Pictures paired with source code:
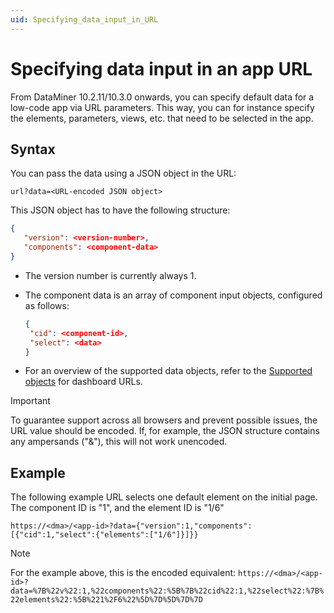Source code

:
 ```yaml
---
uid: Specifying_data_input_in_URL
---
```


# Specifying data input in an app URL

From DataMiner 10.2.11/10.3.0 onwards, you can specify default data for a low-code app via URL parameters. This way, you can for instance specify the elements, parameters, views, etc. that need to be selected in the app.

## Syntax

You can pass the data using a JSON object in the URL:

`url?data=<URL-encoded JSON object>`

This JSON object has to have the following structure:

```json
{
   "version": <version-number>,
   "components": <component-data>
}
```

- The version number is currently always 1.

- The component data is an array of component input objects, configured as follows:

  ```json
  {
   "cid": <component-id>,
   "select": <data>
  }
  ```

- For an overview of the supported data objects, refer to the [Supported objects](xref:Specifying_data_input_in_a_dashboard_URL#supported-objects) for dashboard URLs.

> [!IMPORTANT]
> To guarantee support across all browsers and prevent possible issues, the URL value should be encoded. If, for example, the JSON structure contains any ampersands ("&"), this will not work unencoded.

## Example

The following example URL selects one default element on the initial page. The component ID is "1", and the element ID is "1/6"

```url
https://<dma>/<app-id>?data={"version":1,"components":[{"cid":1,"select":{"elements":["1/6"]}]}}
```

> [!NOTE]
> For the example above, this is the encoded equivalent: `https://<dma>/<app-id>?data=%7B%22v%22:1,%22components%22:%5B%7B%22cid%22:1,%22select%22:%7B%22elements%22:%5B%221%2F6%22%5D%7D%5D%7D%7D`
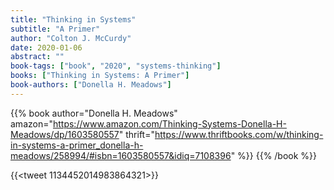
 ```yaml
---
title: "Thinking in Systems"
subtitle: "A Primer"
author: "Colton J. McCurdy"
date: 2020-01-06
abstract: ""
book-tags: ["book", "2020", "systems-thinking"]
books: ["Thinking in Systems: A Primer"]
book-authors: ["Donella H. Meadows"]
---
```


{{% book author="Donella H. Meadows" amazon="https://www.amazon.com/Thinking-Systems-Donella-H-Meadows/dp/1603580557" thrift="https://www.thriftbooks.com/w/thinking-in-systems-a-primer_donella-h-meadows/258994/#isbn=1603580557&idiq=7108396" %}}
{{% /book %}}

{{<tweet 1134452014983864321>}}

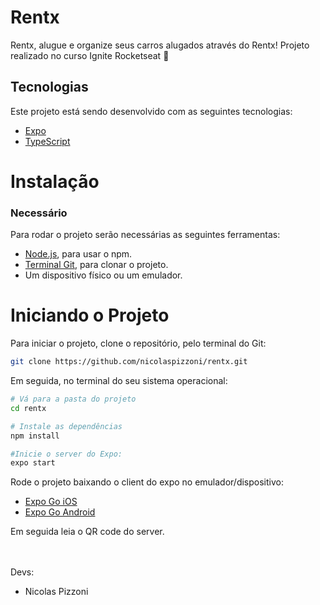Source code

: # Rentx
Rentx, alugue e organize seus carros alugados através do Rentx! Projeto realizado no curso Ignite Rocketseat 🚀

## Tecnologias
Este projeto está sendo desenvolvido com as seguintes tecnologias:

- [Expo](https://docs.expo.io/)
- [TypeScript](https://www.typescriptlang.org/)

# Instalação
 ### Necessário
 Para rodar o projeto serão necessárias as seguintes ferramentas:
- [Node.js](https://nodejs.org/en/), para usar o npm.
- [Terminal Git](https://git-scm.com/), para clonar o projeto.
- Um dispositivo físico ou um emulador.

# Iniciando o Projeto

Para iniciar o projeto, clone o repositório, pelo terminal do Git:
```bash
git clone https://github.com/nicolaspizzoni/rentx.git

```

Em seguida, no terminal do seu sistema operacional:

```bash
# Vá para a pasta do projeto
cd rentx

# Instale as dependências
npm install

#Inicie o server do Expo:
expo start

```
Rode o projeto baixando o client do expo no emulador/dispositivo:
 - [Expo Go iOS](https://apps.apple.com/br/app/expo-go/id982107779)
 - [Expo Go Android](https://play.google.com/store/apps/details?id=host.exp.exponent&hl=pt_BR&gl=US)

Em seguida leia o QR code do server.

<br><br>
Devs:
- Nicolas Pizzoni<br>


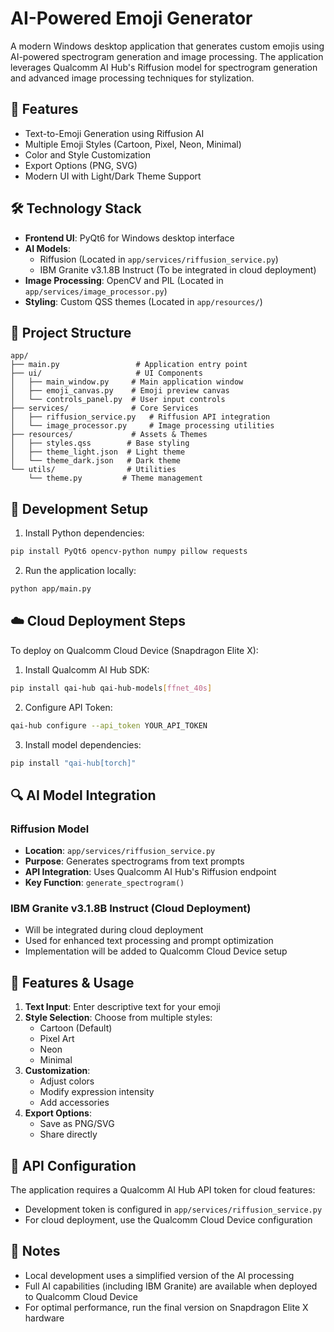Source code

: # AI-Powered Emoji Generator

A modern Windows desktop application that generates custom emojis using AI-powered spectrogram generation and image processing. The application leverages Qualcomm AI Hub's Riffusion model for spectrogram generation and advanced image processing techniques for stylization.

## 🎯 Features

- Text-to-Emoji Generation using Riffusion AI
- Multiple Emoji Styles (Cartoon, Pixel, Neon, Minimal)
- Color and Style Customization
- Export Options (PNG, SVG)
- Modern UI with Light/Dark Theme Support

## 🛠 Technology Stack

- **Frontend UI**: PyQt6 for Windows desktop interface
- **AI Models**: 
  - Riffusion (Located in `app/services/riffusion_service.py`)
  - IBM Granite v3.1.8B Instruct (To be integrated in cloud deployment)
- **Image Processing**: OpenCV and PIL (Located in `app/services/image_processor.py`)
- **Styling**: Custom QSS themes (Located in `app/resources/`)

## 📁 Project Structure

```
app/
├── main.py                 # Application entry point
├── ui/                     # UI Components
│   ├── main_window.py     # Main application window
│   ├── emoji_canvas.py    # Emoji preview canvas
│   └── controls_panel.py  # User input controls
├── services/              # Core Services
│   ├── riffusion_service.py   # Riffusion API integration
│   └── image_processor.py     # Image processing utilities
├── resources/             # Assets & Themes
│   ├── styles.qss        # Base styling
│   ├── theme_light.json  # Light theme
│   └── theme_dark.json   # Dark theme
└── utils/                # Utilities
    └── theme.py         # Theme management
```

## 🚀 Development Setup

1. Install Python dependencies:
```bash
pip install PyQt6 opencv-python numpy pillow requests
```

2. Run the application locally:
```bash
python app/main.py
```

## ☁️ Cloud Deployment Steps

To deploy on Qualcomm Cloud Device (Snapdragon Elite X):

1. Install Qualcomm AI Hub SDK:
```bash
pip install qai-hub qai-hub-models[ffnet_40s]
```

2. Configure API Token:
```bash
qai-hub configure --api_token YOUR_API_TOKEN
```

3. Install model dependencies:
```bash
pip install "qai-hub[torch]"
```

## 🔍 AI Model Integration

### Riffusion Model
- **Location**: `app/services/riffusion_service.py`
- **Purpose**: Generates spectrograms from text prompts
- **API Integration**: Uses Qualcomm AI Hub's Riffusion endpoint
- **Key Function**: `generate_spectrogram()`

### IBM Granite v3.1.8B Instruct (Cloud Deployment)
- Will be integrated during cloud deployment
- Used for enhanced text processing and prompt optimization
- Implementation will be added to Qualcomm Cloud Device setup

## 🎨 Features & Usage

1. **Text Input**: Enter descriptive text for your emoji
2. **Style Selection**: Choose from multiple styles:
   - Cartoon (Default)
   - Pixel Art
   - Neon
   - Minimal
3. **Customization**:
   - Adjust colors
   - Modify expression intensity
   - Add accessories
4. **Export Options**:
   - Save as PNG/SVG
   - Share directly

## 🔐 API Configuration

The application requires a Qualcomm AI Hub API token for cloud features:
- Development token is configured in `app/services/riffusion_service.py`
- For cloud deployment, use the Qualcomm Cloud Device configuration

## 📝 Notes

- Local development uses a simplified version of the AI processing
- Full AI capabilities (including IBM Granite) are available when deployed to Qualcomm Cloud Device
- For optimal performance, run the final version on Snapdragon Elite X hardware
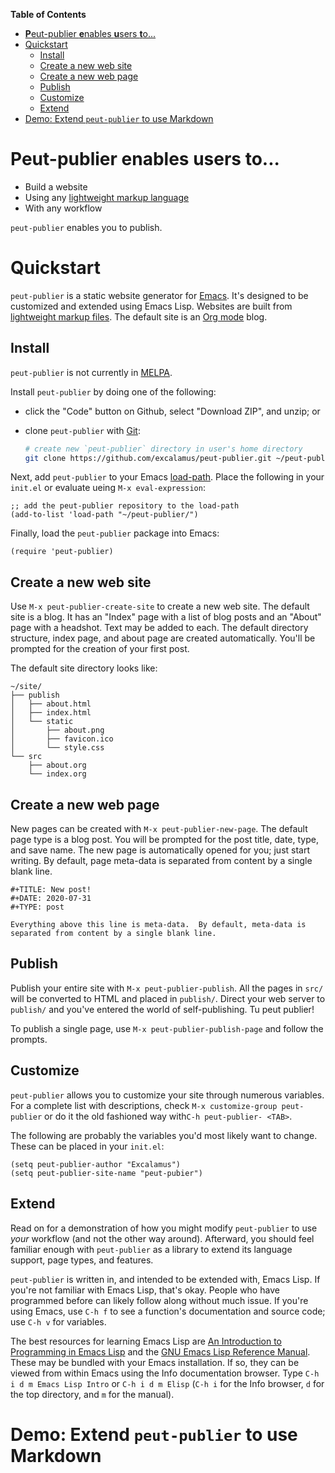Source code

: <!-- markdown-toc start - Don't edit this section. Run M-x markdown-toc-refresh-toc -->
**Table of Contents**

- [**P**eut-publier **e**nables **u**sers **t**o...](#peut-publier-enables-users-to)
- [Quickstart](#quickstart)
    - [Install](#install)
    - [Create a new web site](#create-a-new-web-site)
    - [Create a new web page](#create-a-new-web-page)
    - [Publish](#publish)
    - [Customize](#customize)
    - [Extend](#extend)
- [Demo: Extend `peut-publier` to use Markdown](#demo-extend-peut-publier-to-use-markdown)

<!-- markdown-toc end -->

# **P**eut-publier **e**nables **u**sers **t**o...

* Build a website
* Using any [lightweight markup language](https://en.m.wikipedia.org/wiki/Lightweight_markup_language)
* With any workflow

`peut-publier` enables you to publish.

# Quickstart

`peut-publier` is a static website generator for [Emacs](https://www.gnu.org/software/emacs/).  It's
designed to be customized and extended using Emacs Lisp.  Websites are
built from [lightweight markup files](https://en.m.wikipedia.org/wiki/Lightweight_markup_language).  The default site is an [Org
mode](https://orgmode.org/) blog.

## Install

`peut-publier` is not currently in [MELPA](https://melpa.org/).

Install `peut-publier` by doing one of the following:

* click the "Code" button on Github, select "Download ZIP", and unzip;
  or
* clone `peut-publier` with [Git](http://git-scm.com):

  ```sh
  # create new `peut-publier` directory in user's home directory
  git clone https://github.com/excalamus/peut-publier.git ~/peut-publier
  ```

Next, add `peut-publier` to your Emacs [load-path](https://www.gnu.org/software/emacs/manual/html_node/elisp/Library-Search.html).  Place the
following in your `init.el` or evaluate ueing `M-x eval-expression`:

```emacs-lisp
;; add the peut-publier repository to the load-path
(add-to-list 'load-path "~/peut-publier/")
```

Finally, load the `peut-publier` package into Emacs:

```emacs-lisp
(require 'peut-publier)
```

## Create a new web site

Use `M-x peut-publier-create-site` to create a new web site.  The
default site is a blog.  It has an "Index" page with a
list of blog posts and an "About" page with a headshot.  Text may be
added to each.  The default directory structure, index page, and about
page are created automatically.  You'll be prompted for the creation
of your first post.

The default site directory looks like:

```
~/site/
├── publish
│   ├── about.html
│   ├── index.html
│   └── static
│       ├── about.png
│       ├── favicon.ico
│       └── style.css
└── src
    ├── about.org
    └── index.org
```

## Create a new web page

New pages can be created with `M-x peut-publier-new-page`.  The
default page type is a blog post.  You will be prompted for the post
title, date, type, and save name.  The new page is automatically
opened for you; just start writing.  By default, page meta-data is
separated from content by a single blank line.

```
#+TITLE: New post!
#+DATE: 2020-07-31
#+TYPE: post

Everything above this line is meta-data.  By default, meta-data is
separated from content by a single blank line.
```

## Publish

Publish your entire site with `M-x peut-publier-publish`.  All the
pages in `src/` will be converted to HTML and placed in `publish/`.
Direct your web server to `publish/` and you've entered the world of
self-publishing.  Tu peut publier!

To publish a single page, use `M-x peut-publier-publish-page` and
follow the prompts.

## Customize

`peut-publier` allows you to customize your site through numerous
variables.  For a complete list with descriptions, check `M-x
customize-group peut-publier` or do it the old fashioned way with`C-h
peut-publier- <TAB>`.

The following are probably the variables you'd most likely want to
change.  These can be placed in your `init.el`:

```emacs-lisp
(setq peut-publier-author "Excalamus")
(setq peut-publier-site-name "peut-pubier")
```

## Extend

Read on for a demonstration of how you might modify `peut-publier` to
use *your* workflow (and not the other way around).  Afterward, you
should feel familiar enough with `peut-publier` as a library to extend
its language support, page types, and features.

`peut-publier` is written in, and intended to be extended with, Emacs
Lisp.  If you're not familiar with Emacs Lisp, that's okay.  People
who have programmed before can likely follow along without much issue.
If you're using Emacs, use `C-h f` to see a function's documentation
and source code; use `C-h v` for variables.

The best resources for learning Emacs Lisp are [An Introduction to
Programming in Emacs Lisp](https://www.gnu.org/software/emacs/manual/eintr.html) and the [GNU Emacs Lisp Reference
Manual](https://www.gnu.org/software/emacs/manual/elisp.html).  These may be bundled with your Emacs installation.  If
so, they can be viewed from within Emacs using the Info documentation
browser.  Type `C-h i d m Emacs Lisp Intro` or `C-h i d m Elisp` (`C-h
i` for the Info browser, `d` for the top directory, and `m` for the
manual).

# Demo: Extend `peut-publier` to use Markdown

▶ [WORK INSTRUCTION]: Within the data above, the span starting at the line containing "- **Purpose**: Generates" and ending at the line containing "- For cloud" is to be retyped exactly, with no other lines.

▶ [SOLUTION TO THE EXERCISE]:
- **Purpose**: Generates spectrograms from text prompts
- **API Integration**: Uses Qualcomm AI Hub's Riffusion endpoint
- **Key Function**: `generate_spectrogram()`

### IBM Granite v3.1.8B Instruct (Cloud Deployment)
- Will be integrated during cloud deployment
- Used for enhanced text processing and prompt optimization
- Implementation will be added to Qualcomm Cloud Device setup

## 🎨 Features & Usage

1. **Text Input**: Enter descriptive text for your emoji
2. **Style Selection**: Choose from multiple styles:
   - Cartoon (Default)
   - Pixel Art
   - Neon
   - Minimal
3. **Customization**:
   - Adjust colors
   - Modify expression intensity
   - Add accessories
4. **Export Options**:
   - Save as PNG/SVG
   - Share directly

## 🔐 API Configuration

The application requires a Qualcomm AI Hub API token for cloud features:
- Development token is configured in `app/services/riffusion_service.py`
- For cloud deployment, use the Qualcomm Cloud Device configuration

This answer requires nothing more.